▶ _Your goal_
Would you print out all of the data exactly and keep the pictures out of it?

Rendered images with source text
═══

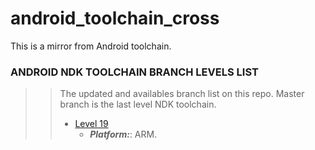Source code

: # android_toolchain_cross
This is a mirror from Android toolchain.

### ANDROID NDK TOOLCHAIN BRANCH LEVELS LIST ###
>> The updated and availables branch list on this repo. Master branch is the last level NDK toolchain.
>>
>> - [Level 19](https://github.com/UrusTeam/android_ndk_toolchain_cross/tree/level_19)
>>   - ***Platform:***: ARM.
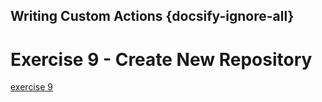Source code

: ## Writing Custom Actions {docsify-ignore-all}
# Exercise 9 - Create New Repository
[exercise 9](Exercises/09-Create-New-Repo-To-Pull-In-Container.md ':include')

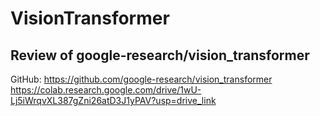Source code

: # VisionTransformer
## Review of google-research/vision_transformer
GitHub: https://github.com/google-research/vision_transformer
https://colab.research.google.com/drive/1wU-Lj5iWrqvXL387gZni26atD3J1yPAV?usp=drive_link
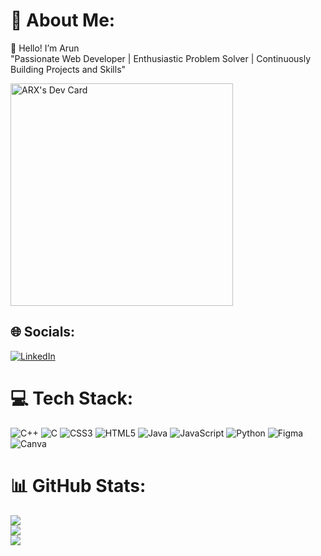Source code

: 
# 💫 About Me:
👋 Hello! I’m Arun<br>"Passionate Web Developer | Enthusiastic Problem Solver | Continuously Building Projects and Skills"



<a href="https://app.daily.dev/arunkumar2206"><img src="https://api.daily.dev/devcards/v2/5HibWeGooFeKEfEhdmsbF.png?type=default&r=y0o" width="356" alt="ARX's Dev Card"/></a>


## 🌐 Socials:
[![LinkedIn](https://img.shields.io/badge/LinkedIn-%230077B5.svg?logo=linkedin&logoColor=white)](https://linkedin.com/in/https://www.linkedin.com/in/arunkumarveguru/) 

# 💻 Tech Stack:
![C++](https://img.shields.io/badge/c++-%2300599C.svg?style=for-the-badge&logo=c%2B%2B&logoColor=white) ![C](https://img.shields.io/badge/c-%2300599C.svg?style=for-the-badge&logo=c&logoColor=white) ![CSS3](https://img.shields.io/badge/css3-%231572B6.svg?style=for-the-badge&logo=css3&logoColor=white) ![HTML5](https://img.shields.io/badge/html5-%23E34F26.svg?style=for-the-badge&logo=html5&logoColor=white) ![Java](https://img.shields.io/badge/java-%23ED8B00.svg?style=for-the-badge&logo=openjdk&logoColor=white) ![JavaScript](https://img.shields.io/badge/javascript-%23323330.svg?style=for-the-badge&logo=javascript&logoColor=%23F7DF1E) ![Python](https://img.shields.io/badge/python-3670A0?style=for-the-badge&logo=python&logoColor=ffdd54) ![Figma](https://img.shields.io/badge/figma-%23F24E1E.svg?style=for-the-badge&logo=figma&logoColor=white) ![Canva](https://img.shields.io/badge/Canva-%2300C4CC.svg?style=for-the-badge&logo=Canva&logoColor=white)

# 📊 GitHub Stats:
![](https://github-readme-stats.vercel.app/api?username=Arun-kumar2206&theme=dark&hide_border=true&include_all_commits=false&count_private=false)<br/>
![](https://github-readme-streak-stats.herokuapp.com/?user=Arun-kumar2206&theme=dark&hide_border=true)<br/>
![](https://github-readme-stats.vercel.app/api/top-langs/?username=Arun-kumar2206&theme=dark&hide_border=true&include_all_commits=false&count_private=false&layout=compact)
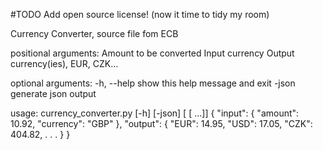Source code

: #TODO Add open source license! (now it time to tidy my room)


Currency Converter, source file fom ECB

positional arguments:
  <amount>    Amount to be converted
  <from>      Input currency
  <to>        Output currency(ies), EUR, CZK...

optional arguments:
  -h, --help  show this help message and exit
  -json       generate json output


usage: currency_converter.py [-h] [-json] <amount> <from> [<to> [<to> ...]] 
{
    "input": {
        "amount": 10.92,
        "currency": "GBP"
    },
    "output": {
        "EUR": 14.95,
        "USD": 17.05,
        "CZK": 404.82,
        .
        .
        .
    }
}

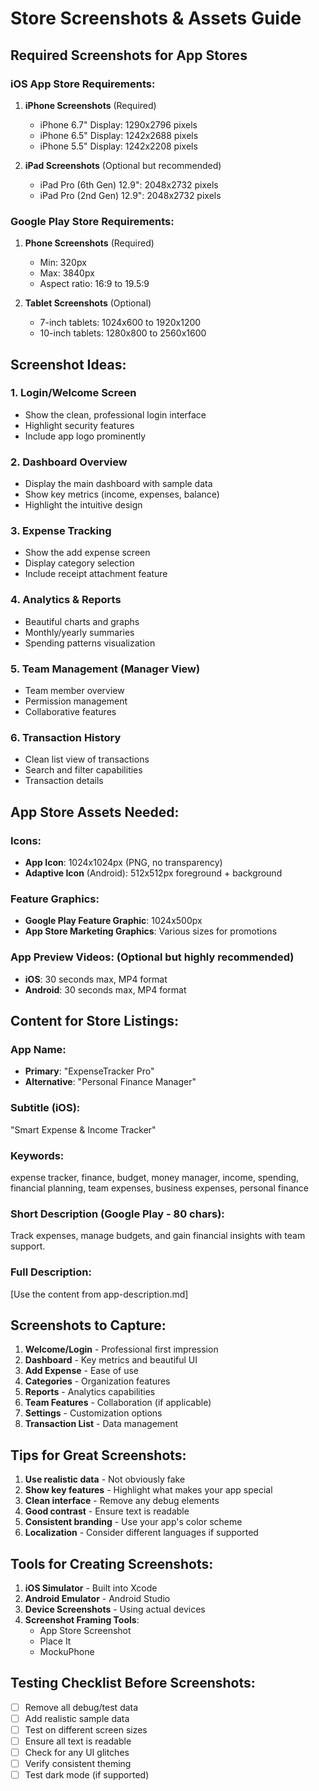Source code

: # Store Screenshots & Assets Guide

## Required Screenshots for App Stores

### iOS App Store Requirements:
1. **iPhone Screenshots** (Required)
   - iPhone 6.7" Display: 1290x2796 pixels
   - iPhone 6.5" Display: 1242x2688 pixels
   - iPhone 5.5" Display: 1242x2208 pixels

2. **iPad Screenshots** (Optional but recommended)
   - iPad Pro (6th Gen) 12.9": 2048x2732 pixels
   - iPad Pro (2nd Gen) 12.9": 2048x2732 pixels

### Google Play Store Requirements:
1. **Phone Screenshots** (Required)
   - Min: 320px
   - Max: 3840px
   - Aspect ratio: 16:9 to 19.5:9

2. **Tablet Screenshots** (Optional)
   - 7-inch tablets: 1024x600 to 1920x1200
   - 10-inch tablets: 1280x800 to 2560x1600

## Screenshot Ideas:

### 1. Login/Welcome Screen
- Show the clean, professional login interface
- Highlight security features
- Include app logo prominently

### 2. Dashboard Overview
- Display the main dashboard with sample data
- Show key metrics (income, expenses, balance)
- Highlight the intuitive design

### 3. Expense Tracking
- Show the add expense screen
- Display category selection
- Include receipt attachment feature

### 4. Analytics & Reports
- Beautiful charts and graphs
- Monthly/yearly summaries
- Spending patterns visualization

### 5. Team Management (Manager View)
- Team member overview
- Permission management
- Collaborative features

### 6. Transaction History
- Clean list view of transactions
- Search and filter capabilities
- Transaction details

## App Store Assets Needed:

### Icons:
- **App Icon**: 1024x1024px (PNG, no transparency)
- **Adaptive Icon** (Android): 512x512px foreground + background

### Feature Graphics:
- **Google Play Feature Graphic**: 1024x500px
- **App Store Marketing Graphics**: Various sizes for promotions

### App Preview Videos: (Optional but highly recommended)
- **iOS**: 30 seconds max, MP4 format
- **Android**: 30 seconds max, MP4 format

## Content for Store Listings:

### App Name:
- **Primary**: "ExpenseTracker Pro"
- **Alternative**: "Personal Finance Manager"

### Subtitle (iOS):
"Smart Expense & Income Tracker"

### Keywords:
expense tracker, finance, budget, money manager, income, spending, financial planning, team expenses, business expenses, personal finance

### Short Description (Google Play - 80 chars):
Track expenses, manage budgets, and gain financial insights with team support.

### Full Description:
[Use the content from app-description.md]

## Screenshots to Capture:

1. **Welcome/Login** - Professional first impression
2. **Dashboard** - Key metrics and beautiful UI
3. **Add Expense** - Ease of use
4. **Categories** - Organization features
5. **Reports** - Analytics capabilities
6. **Team Features** - Collaboration (if applicable)
7. **Settings** - Customization options
8. **Transaction List** - Data management

## Tips for Great Screenshots:

1. **Use realistic data** - Not obviously fake
2. **Show key features** - Highlight what makes your app special
3. **Clean interface** - Remove any debug elements
4. **Good contrast** - Ensure text is readable
5. **Consistent branding** - Use your app's color scheme
6. **Localization** - Consider different languages if supported

## Tools for Creating Screenshots:

1. **iOS Simulator** - Built into Xcode
2. **Android Emulator** - Android Studio
3. **Device Screenshots** - Using actual devices
4. **Screenshot Framing Tools**:
   - App Store Screenshot
   - Place It
   - MockuPhone

## Testing Checklist Before Screenshots:

- [ ] Remove all debug/test data
- [ ] Add realistic sample data
- [ ] Test on different screen sizes
- [ ] Ensure all text is readable
- [ ] Check for any UI glitches
- [ ] Verify consistent theming
- [ ] Test dark mode (if supported)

═══

▶ _Completed task_
Source code

: # android_toolchain_cross
This is a mirror from Android toolchain.

### ANDROID NDK TOOLCHAIN BRANCH LEVELS LIST ###
>> The updated and availables branch list on this repo. Master branch is the last level NDK toolchain.
>>
>> - [Level 19](https://github.com/UrusTeam/android_ndk_toolchain_cross/tree/level_19)
>>   - ***Platform:***: ARM.
Source code

: ## Writing Custom Actions {docsify-ignore-all}
# Exercise 9 - Create New Repository
[exercise 9](Exercises/09-Create-New-Repo-To-Pull-In-Container.md ':include')

Source code

: # VisionTransformer
## Review of google-research/vision_transformer
GitHub: https://github.com/google-research/vision_transformer
https://colab.research.google.com/drive/1wU-Lj5iWrqvXL387gZni26atD3J1yPAV?usp=drive_link
Source code

: 
# 💫 About Me:
👋 Hello! I’m Arun<br>"Passionate Web Developer | Enthusiastic Problem Solver | Continuously Building Projects and Skills"



<a href="https://app.daily.dev/arunkumar2206"><img src="https://api.daily.dev/devcards/v2/5HibWeGooFeKEfEhdmsbF.png?type=default&r=y0o" width="356" alt="ARX's Dev Card"/></a>


## 🌐 Socials:
[![LinkedIn](https://img.shields.io/badge/LinkedIn-%230077B5.svg?logo=linkedin&logoColor=white)](https://linkedin.com/in/https://www.linkedin.com/in/arunkumarveguru/) 

# 💻 Tech Stack:
![C++](https://img.shields.io/badge/c++-%2300599C.svg?style=for-the-badge&logo=c%2B%2B&logoColor=white) ![C](https://img.shields.io/badge/c-%2300599C.svg?style=for-the-badge&logo=c&logoColor=white) ![CSS3](https://img.shields.io/badge/css3-%231572B6.svg?style=for-the-badge&logo=css3&logoColor=white) ![HTML5](https://img.shields.io/badge/html5-%23E34F26.svg?style=for-the-badge&logo=html5&logoColor=white) ![Java](https://img.shields.io/badge/java-%23ED8B00.svg?style=for-the-badge&logo=openjdk&logoColor=white) ![JavaScript](https://img.shields.io/badge/javascript-%23323330.svg?style=for-the-badge&logo=javascript&logoColor=%23F7DF1E) ![Python](https://img.shields.io/badge/python-3670A0?style=for-the-badge&logo=python&logoColor=ffdd54) ![Figma](https://img.shields.io/badge/figma-%23F24E1E.svg?style=for-the-badge&logo=figma&logoColor=white) ![Canva](https://img.shields.io/badge/Canva-%2300C4CC.svg?style=for-the-badge&logo=Canva&logoColor=white)

# 📊 GitHub Stats:
![](https://github-readme-stats.vercel.app/api?username=Arun-kumar2206&theme=dark&hide_border=true&include_all_commits=false&count_private=false)<br/>
![](https://github-readme-streak-stats.herokuapp.com/?user=Arun-kumar2206&theme=dark&hide_border=true)<br/>
![](https://github-readme-stats.vercel.app/api/top-langs/?username=Arun-kumar2206&theme=dark&hide_border=true&include_all_commits=false&count_private=false&layout=compact)
Source code

: #TODO Add open source license! (now it time to tidy my room)


Currency Converter, source file fom ECB

positional arguments:
  <amount>    Amount to be converted
  <from>      Input currency
  <to>        Output currency(ies), EUR, CZK...

optional arguments:
  -h, --help  show this help message and exit
  -json       generate json output


usage: currency_converter.py [-h] [-json] <amount> <from> [<to> [<to> ...]] 
{
    "input": {
        "amount": 10.92,
        "currency": "GBP"
    },
    "output": {
        "EUR": 14.95,
        "USD": 17.05,
        "CZK": 404.82,
        .
        .
        .
    }
}

Source code

: # Store Screenshots & Assets Guide

## Required Screenshots for App Stores

### iOS App Store Requirements:
1. **iPhone Screenshots** (Required)
   - iPhone 6.7" Display: 1290x2796 pixels
   - iPhone 6.5" Display: 1242x2688 pixels
   - iPhone 5.5" Display: 1242x2208 pixels

2. **iPad Screenshots** (Optional but recommended)
   - iPad Pro (6th Gen) 12.9": 2048x2732 pixels
   - iPad Pro (2nd Gen) 12.9": 2048x2732 pixels

### Google Play Store Requirements:
1. **Phone Screenshots** (Required)
   - Min: 320px
   - Max: 3840px
   - Aspect ratio: 16:9 to 19.5:9

2. **Tablet Screenshots** (Optional)
   - 7-inch tablets: 1024x600 to 1920x1200
   - 10-inch tablets: 1280x800 to 2560x1600

## Screenshot Ideas:

### 1. Login/Welcome Screen
- Show the clean, professional login interface
- Highlight security features
- Include app logo prominently

### 2. Dashboard Overview
- Display the main dashboard with sample data
- Show key metrics (income, expenses, balance)
- Highlight the intuitive design

### 3. Expense Tracking
- Show the add expense screen
- Display category selection
- Include receipt attachment feature

### 4. Analytics & Reports
- Beautiful charts and graphs
- Monthly/yearly summaries
- Spending patterns visualization

### 5. Team Management (Manager View)
- Team member overview
- Permission management
- Collaborative features

### 6. Transaction History
- Clean list view of transactions
- Search and filter capabilities
- Transaction details

## App Store Assets Needed:

### Icons:
- **App Icon**: 1024x1024px (PNG, no transparency)
- **Adaptive Icon** (Android): 512x512px foreground + background

### Feature Graphics:
- **Google Play Feature Graphic**: 1024x500px
- **App Store Marketing Graphics**: Various sizes for promotions

### App Preview Videos: (Optional but highly recommended)
- **iOS**: 30 seconds max, MP4 format
- **Android**: 30 seconds max, MP4 format

## Content for Store Listings:

### App Name:
- **Primary**: "ExpenseTracker Pro"
- **Alternative**: "Personal Finance Manager"

### Subtitle (iOS):
"Smart Expense & Income Tracker"

### Keywords:
expense tracker, finance, budget, money manager, income, spending, financial planning, team expenses, business expenses, personal finance

### Short Description (Google Play - 80 chars):
Track expenses, manage budgets, and gain financial insights with team support.

### Full Description:
[Use the content from app-description.md]

## Screenshots to Capture:

1. **Welcome/Login** - Professional first impression
2. **Dashboard** - Key metrics and beautiful UI
3. **Add Expense** - Ease of use
4. **Categories** - Organization features
5. **Reports** - Analytics capabilities
6. **Team Features** - Collaboration (if applicable)
7. **Settings** - Customization options
8. **Transaction List** - Data management

## Tips for Great Screenshots:

1. **Use realistic data** - Not obviously fake
2. **Show key features** - Highlight what makes your app special
3. **Clean interface** - Remove any debug elements
4. **Good contrast** - Ensure text is readable
5. **Consistent branding** - Use your app's color scheme
6. **Localization** - Consider different languages if supported

## Tools for Creating Screenshots:

1. **iOS Simulator** - Built into Xcode
2. **Android Emulator** - Android Studio
3. **Device Screenshots** - Using actual devices
4. **Screenshot Framing Tools**:
   - App Store Screenshot
   - Place It
   - MockuPhone

## Testing Checklist Before Screenshots:

- [ ] Remove all debug/test data
- [ ] Add realistic sample data
- [ ] Test on different screen sizes
- [ ] Ensure all text is readable
- [ ] Check for any UI glitches
- [ ] Verify consistent theming
- [ ] Test dark mode (if supported)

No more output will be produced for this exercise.